Morning sickness linked with lower risk of miscarriage, new study shows
Morning sickness in pregnant women has been linked to a significantly reduced risk of suffering a miscarriage, new research has found.
A study published in the Journal of the American Medical Association revealed that experiencing nausea and nausea with vomiting was associated with a 50 to 75 per cent reduction in risk of losing a pregnancy.
Morning sickness, which can strike at any point during the day or night, affects roughly eight out of ten women and is thought to be caused by pregnancy hormones which are produced at the highest levels during the first trimester. Experts have said the research should give confidence to women suffering from nausea and vomiting, but stressed that an absence of these symptoms does not necessarily mean a mother will miscarry.
The study by the National Institutes of Health in Maryland analysed the data from nearly 800 women, with an average age of 29, who had suffered one or two previous miscarriages.
The participants were asked to record their symptoms through pregnancy diaries and questionnaires.
Nausea and vomiting were common symptoms even during the earliest weeks of pregnancy, with around one in five women reporting feeling sick even before they had carried out a pregnancy test.
By the second week of gestation, almost 18 per cent had reported nausea without vomiting, while 2.7 per cent said they suffered nausea with vomiting; by week eight the proportions had risen to 57.3 per cent and 26.6 per cent respectively.
The researchers said that, although there has been speculation suggesting that nausea is a sign of a healthy pregnancy, previous evidence has been limited.
“Our study confirms prior research that nausea and vomiting appear to be more than a sign of still being pregnant and instead may be associated with a lower risk for pregnancy loss,” they wrote.
While the study identified a strong correlation between morning sickness and a lower prevalence of miscarriages, the authors were not able to explain the apparent link between the two.

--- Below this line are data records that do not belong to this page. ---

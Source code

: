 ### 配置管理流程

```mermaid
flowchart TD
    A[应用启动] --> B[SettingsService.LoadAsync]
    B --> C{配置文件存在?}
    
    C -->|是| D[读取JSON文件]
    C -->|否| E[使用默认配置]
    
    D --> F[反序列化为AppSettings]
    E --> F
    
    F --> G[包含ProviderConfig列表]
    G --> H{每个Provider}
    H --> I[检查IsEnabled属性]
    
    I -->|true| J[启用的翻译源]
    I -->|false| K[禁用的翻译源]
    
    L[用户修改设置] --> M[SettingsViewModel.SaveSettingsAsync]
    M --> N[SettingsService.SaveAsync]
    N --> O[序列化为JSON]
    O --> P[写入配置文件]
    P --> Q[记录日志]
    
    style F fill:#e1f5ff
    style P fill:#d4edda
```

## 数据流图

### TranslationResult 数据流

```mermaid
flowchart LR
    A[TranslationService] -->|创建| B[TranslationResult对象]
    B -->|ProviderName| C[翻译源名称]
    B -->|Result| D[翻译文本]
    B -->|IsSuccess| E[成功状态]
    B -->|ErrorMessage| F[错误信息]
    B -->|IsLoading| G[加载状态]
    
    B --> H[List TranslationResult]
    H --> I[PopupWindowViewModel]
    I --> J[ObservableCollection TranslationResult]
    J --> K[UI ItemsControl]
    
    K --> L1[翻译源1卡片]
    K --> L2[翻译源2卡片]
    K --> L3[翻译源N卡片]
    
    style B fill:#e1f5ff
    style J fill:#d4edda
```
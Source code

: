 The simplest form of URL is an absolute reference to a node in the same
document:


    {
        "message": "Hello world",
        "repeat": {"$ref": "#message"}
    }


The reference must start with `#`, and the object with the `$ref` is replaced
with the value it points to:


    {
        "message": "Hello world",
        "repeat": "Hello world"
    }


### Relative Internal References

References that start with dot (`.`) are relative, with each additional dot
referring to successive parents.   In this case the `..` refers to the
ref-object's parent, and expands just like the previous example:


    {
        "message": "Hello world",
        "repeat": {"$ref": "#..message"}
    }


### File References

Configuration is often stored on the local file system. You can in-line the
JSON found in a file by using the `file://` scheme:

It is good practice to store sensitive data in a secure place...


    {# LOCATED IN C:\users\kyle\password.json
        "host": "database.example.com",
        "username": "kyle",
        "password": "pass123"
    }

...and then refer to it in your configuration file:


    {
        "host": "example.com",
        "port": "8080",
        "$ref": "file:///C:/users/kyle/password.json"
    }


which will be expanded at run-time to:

However, some experts have previously said nausea may encourage a healthier pregnancy by leading women to eat less, thereby reducing the risk of exposing the foetus to toxins.
The reduction in food intake also appears to lower levels of circulating insulin and encourage growth of the placenta, research has shown.
A spokesman for the Royal College of Obstetricians and Gynaecologists said: “This new study should provide some reassurance for women suffering from nausea and vomiting that their risk of miscarriage is reduced.
“However, it is important to emphasise that if a woman isn’t suffering from nausea and vomiting, it doesn’t mean she will miscarry.”
Around one in six pregnancies, where the mother to be knows she is pregnant, will end in miscarriage.
Sarah McMullen, from the National Childbirth Trust, said that while pregnant women with morning sickness might be relieved to hear they may have a lower chance of miscarriage, they should not ignore the hazards presented by the condition.
“Vomiting can lead to dehydration and weight loss so women suffering from severe sickness need to keep an eye on their symptoms,” she said.
“If they are unable to keep anything down, they should contact their doctor or midwife immediately."